Adapun Tari menyanggah. “Kau benar-benar biadab, Lisa. Kau sudah menghancurkan kehidupanku.” Ujarnya.

Mendengar itu, emosi Lisa tersulut. Ia spontan membalas, “itu semua karena kau sudah mengambilnya dariku. Kau penyebab semua bencana ini terjadi. Kau tak pernah tahu bagaimana perasaanku terhadap Andi. Aku mencintainya dan tak ingin dia berlabuh ke hati wanita lain. Tapi, ternyata diam-diam dia berselingkuh denganmu. Sejak saat itu hubungan kami berantakan hingga akhirnya ia memutuskanku dan beralih padamu. Tidakkah kau tahu bagaimana hancurnya hatiku sedangkan kalian malah tega bermesraan di depan mataku? Apa kau tidak merasakannya Tari? Kaulah yang menyebabkan ini semua.”

“Jika kau tak suka dengan hubungan kami, kenapa sejak dulu tidak kau katakan? Kenapa kau malah mendukung diriku untuk berpacaran dengan Andi? Apa kau tak ingat dulu aku meminta saran darimu? Tapi kau malah menyarankanku untuk menerima Andi. Kenapa sejak dulu kau tidak jujur saja dan mengatakan kau masih mencintainya…? Kenapa, Lisaaa…?”

“Aku tak mungkin melakukannya…!” teriak Lisa. “Andi benar-benar mencampakku setelah mengenalmu. Tapi… tapi kau sahabatku… kau tahu aku berpacaran dengannya… seharusnya kau bisa mengerti dengan perasaanku saat itu. Tapi, kau malah mengabaikannya. Kau benar-benar perempuan murahan… kau perampas kebahagiaan orang lain. Kau sudah merampas satu-satunya pria yang ku cintai.”

“Hey…” Tari langsung memotong omongan Lisa. “Kenapa kau malah menyalahkanku? Sadar diri… kau sudah membunuh Andi, lalu tanpa rasa bersalah berkata dia pria yang kau cintai dan menuduh aku sudah merampas kebahagiaanmu. Sadar diri, Lisa. Kaulah yang sudah merampas kebahagiaanmu sendiri. Kau juga sudah merampas kebahagiaanku dan malam ini kau bahkan mencoba membunuhku. Kau benar-benar wanita jahanam.”

“Jangan katakan omong kosong! Andi itu milikku, sedangkan kau mencurinya dariku.”
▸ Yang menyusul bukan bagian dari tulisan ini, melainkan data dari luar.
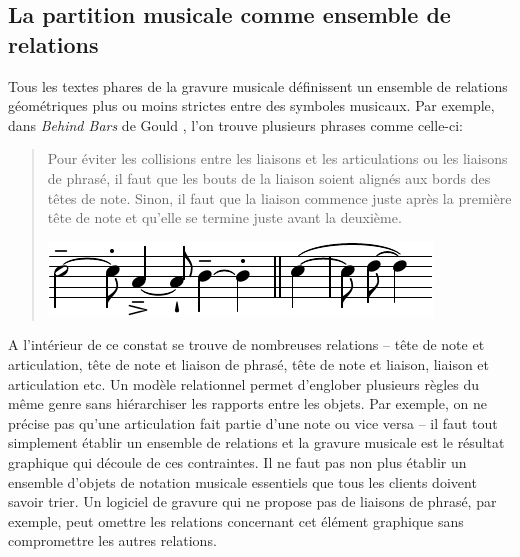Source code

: \documentclass{article}
\begin{document}
\subsection{La partition musicale comme ensemble de relations}
Tous les textes phares de la gravure musicale définissent un ensemble de relations
géométriques plus ou moins strictes entre des symboles musicaux. Par
exemple, dans \emph{Behind Bars} de Gould \cite{Gould11}, l'on trouve
plusieurs phrases comme celle-ci:
\begin{quote}
Pour éviter les collisions entre les liaisons et les articulations ou les
liaisons de phrasé, il faut que les bouts de la liaison soient alignés aux
bords des têtes de note. Sinon, il faut que la liaison commence juste
après la première tête de note et qu'elle se termine juste avant la deuxième.
\cite[p.62]{Gould11}\\
\begin{center}
\includegraphics{gould_preview.pdf}
\end{center}
\end{quote}
A l'intérieur de ce constat se trouve de nombreuses relations -- tête de
note et articulation, tête de note et liaison de phrasé, tête de note et
liaison, liaison et articulation etc. Un modèle relationnel permet d'englober
plusieurs règles du même genre sans hiérarchiser les rapports entre les
objets. Par exemple, on ne précise pas qu'une articulation fait partie d'une note ou vice
versa -- il faut tout simplement établir un ensemble de relations et la gravure
musicale est le résultat graphique qui découle de ces contraintes. Il ne
faut pas non plus établir un ensemble d'objets de notation musicale
\og{}essentiels\fg{} que tous les clients doivent savoir trier.
Un logiciel de gravure qui ne propose pas de liaisons de phrasé, par
exemple, peut omettre
les relations concernant cet élément graphique sans compromettre les autres
relations.\par
\end{document}
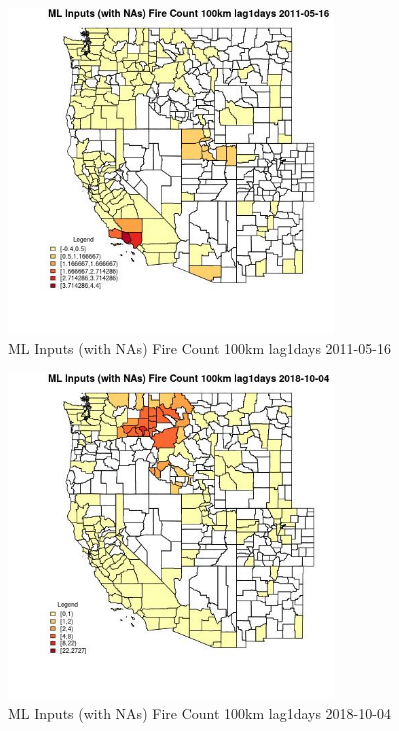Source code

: \begin{figure} 
\centering  
\includegraphics[width=0.77\textwidth]{Code_Outputs/Report_ML_input_PM25_Step4_part_f_de_duplicated_aves_prioritize_24hr_obswNAs_CountyFire_Count_100km_lag1daysMean2011-05-16.jpg} 
\caption{\label{fig:Report_ML_input_PM25_Step4_part_f_de_duplicated_aves_prioritize_24hr_obswNAsCountyFire_Count_100km_lag1daysMean2011-05-16}ML Inputs (with NAs) Fire Count 100km lag1days 2011-05-16} 
\end{figure} 
 

\clearpage 

\begin{figure} 
\centering  
\includegraphics[width=0.77\textwidth]{Code_Outputs/Report_ML_input_PM25_Step4_part_f_de_duplicated_aves_prioritize_24hr_obswNAs_CountyFire_Count_100km_lag1daysMean2018-10-04.jpg} 
\caption{\label{fig:Report_ML_input_PM25_Step4_part_f_de_duplicated_aves_prioritize_24hr_obswNAsCountyFire_Count_100km_lag1daysMean2018-10-04}ML Inputs (with NAs) Fire Count 100km lag1days 2018-10-04} 
\end{figure} 
 


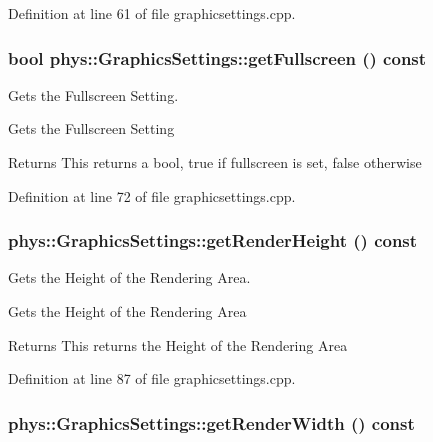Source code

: Definition at line 61 of file graphicsettings.cpp.

\hypertarget{classphys_1_1GraphicsSettings_a8871ea7d5c65c3b59d1d34b59531743f}{
\subsubsection[{getFullscreen}]{\setlength{\rightskip}{0pt plus 5cm}bool phys::GraphicsSettings::getFullscreen () const}}
\label{dc/df1/classphys_1_1GraphicsSettings_a8871ea7d5c65c3b59d1d34b59531743f}


Gets the Fullscreen Setting. 

Gets the Fullscreen Setting \begin{DoxyReturn}{Returns}
This returns a bool, true if fullscreen is set, false otherwise 
\end{DoxyReturn}


Definition at line 72 of file graphicsettings.cpp.

\hypertarget{classphys_1_1GraphicsSettings_a118171db4fc0a2b17da4284cc91fbeb4}{
\subsubsection[{getRenderHeight}]{ phys::GraphicsSettings::getRenderHeight () const}}
\label{dc/df1/classphys_1_1GraphicsSettings_a118171db4fc0a2b17da4284cc91fbeb4}


Gets the Height of the Rendering Area. 

Gets the Height of the Rendering Area \begin{DoxyReturn}{Returns}
This returns the Height of the Rendering Area 
\end{DoxyReturn}


Definition at line 87 of file graphicsettings.cpp.

\hypertarget{classphys_1_1GraphicsSettings_aa8a8548afca8d3e127a1be69a2c1eba2}{
\subsubsection[{getRenderWidth}]{ phys::GraphicsSettings::getRenderWidth () const}}
\label{dc/df1/classphys_1_1GraphicsSettings_aa8a8548afca8d3e127a1be69a2c1eba2}


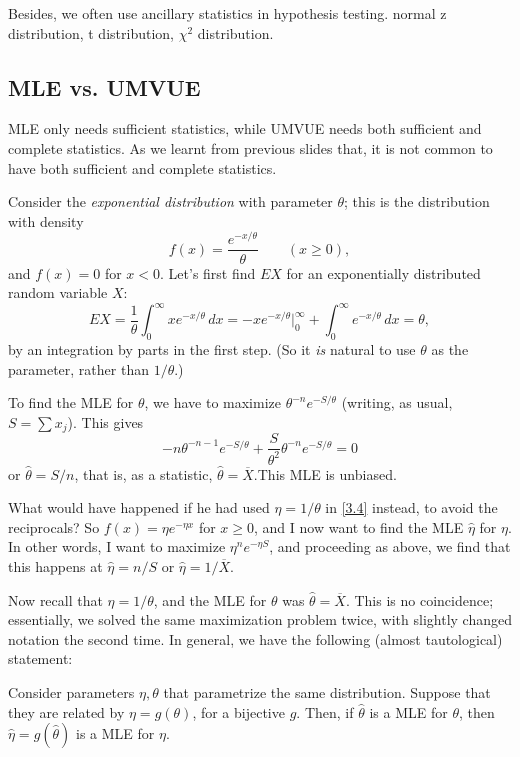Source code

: Besides, we often use ancillary statistics in hypothesis testing. normal z distribution, t distribution, $\chi^2$ distribution. 


\subsection{MLE vs. UMVUE}

MLE only needs sufficient statistics, while UMVUE needs both sufficient and complete statistics. As we learnt from previous slides that, it is not common to have both sufficient and complete statistics.

\begin{Example}
\label{Exexp}
Consider the \textit{exponential distribution }with parameter $\theta$; this is the distribution with density
\begin{equation}
\label{3.4}
f(x) = \frac{e^{-x/\theta}}{\theta} \quad\quad (x\ge 0) ,
\end{equation}
and $f(x)=0$ for $x<0$. Let's first find $EX$ for an exponentially distributed random variable $X$:
\[
EX = \frac{1}{\theta}\int_0^{\infty} xe^{-x/\theta}\, dx = -xe^{-x/\theta}\Bigr|_0^{\infty}  + \int_0^{\infty} e^{-x/\theta}\, dx = \theta ,
\]
by an integration by parts in the first step. (So it \textit{is }natural to use $\theta$ as the parameter, rather than $1/\theta$.)

To find the MLE for $\theta$, we have to maximize
$\theta^{-n}e^{-S/\theta}$ (writing, as usual, $S=\sum x_j$). This gives
\[
-n\theta^{-n-1}e^{-S/\theta} + \frac{S}{\theta^2}\theta^{-n}e^{-S/\theta} = 0
\]
or $\widehat{\theta}=S/n$, that is, as a statistic, $\widehat{\theta}=\overline{X}$.This MLE is unbiased.

What would have happened if he had used $\eta=1/\theta$ in \eqref{3.4} instead, to avoid the reciprocals?
So $f(x)=\eta e^{-\eta x}$ for $x\ge 0$, and I now want to find the MLE $\widehat{\eta}$ for $\eta$. In other words,
I want to maximize $\eta^n e^{-\eta S}$, and proceeding as above, we find that this happens at $\widehat{\eta}=n/S$
or $\widehat{\eta}=1/\overline{X}$.

Now recall that $\eta=1/\theta$, and the MLE for $\theta$ was $\widehat{\theta}=\overline{X}$. This is no coincidence;
essentially, we solved the same maximization problem twice, with slightly changed notation the second time. In general,
we have the following (almost tautological) statement:

\begin{Theorem}
\label{T3.1}
Consider parameters $\eta,\theta$ that parametrize the same distribution.
Suppose that they are related by $\eta = g(\theta)$, for a bijective $g$. Then, if $\widehat{\theta}$ is a MLE
for $\theta$, then $\widehat{\eta}=g(\widehat{\theta})$ is a MLE for $\eta$.
\end{Theorem}

\end{Example}

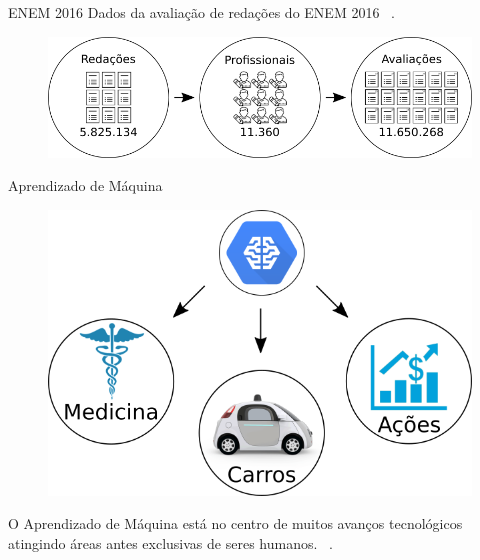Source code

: \documentclass[10pt]{beamer}
\begin{document}
\begin{frame}[fragile]{ENEM 2016}
Dados da avaliação de redações do ENEM 2016 ~\cite{paq_a:2016}.

\begin{figure}[H]
\begin{center}
    \includegraphics[scale=0.52]{images/enem_2016.png}
\end{center}
\end{figure}

\end{frame}

\begin{frame}[fragile]{Aprendizado de Máquina}
\begin{figure}[H]
\begin{center}
    \includegraphics[scale=0.52]{images/machine_learn.png}
\end{center}
\end{figure}

O Aprendizado de Máquina está no centro de muitos avanços tecnológicos atingindo áreas antes exclusivas de seres humanos. ~\cite{waymo:2017}.
\end{frame}
\end{document}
“Setelah membunuh Andi kau masih bilang dia milikmu? Dasar tak tahu malu. Asal kau tahu saja, Andi sendiri yang memilihku. Dan dia datang kepada sosok wanita yang tepat, bukan kepada wanita pembunuh sepertimu. Kaulah… kaulah yang sudah merampas Andi dariku. Kau menghancurkan cintaku… kau menghancurkan seluruh kehidupanku.”

“Diaaammmm…!” Teriak Lisa histeris. Kini ia mulai bernapas dengan menggebu-gebu sambil menangis terisak-isak.

Adapun Tari berujar, “detektif, tolong jangan beri ampunan pada Lisa. Hukum dia seberat-beratnya. Dia itu pembunuh.”

“Sebaiknya pakai dulu pakaianmu dengan bagus…” balasku kepada Tari. Seketika ia menyadari bahwa selama ini dirinya masih mengenakan tanktop dan celana pendek. Lantas ia pun bergegas mengambil pakaian serta jilbab dan mengenakannya.

Di sisi lain, aku mengambil pakaian Lisa dan berjalan mendekatinya. “Tutupi tubuhmu sebelum yang lain datang.” Kataku seraya memberikan baju serta celana.

Beberapa saat kemudian, aku mendengar suara mobil polisi. Mereka datang setelah aku memberi tahu lokasiku kepada kapten Tiyo melalui ponsel pelacak. Tak hanya itu, anjing-anjing yang menggong-gong pun juga menggema di waktu menjelang subuh ini.

Ketika ku dengar seseorang mendobrak pintu rumah Lisa, aku lantas bergegas pergi dari kamar tanpa sepengetahuan Tari serta sahabatnya itu.

Kini, posisiku berada di atap rumah dan seketika mendengar keributan dari dalam kamar Lisa. Adapun Tari menjelaskan semua kejadian yang baru saja terjadi termasuk mengatakan bahwa Lisa merupakan tersangkanya.

Setelah itu, aku melompat dari atap dan mendarat sempurna di pekarangan rumah. Gerak cepat, aku langsung berlari menuju Trail yang ku parkir di suatu tempat. Begitu menyalakan mesinnya, aku segera menancapkan gas.

Dua Hari Kemudian

Di suatu sore, aku duduk di sebuah kafe bersama secangkir espresso. Dengan mengenakan jaket kulit dan kaos oblong hitam di dalamnya, aku duduk sembari membaca buku. Tak lama berselang, mata spontan melirik ke kiri dan melihat Awsya sedang berjalan ke sini.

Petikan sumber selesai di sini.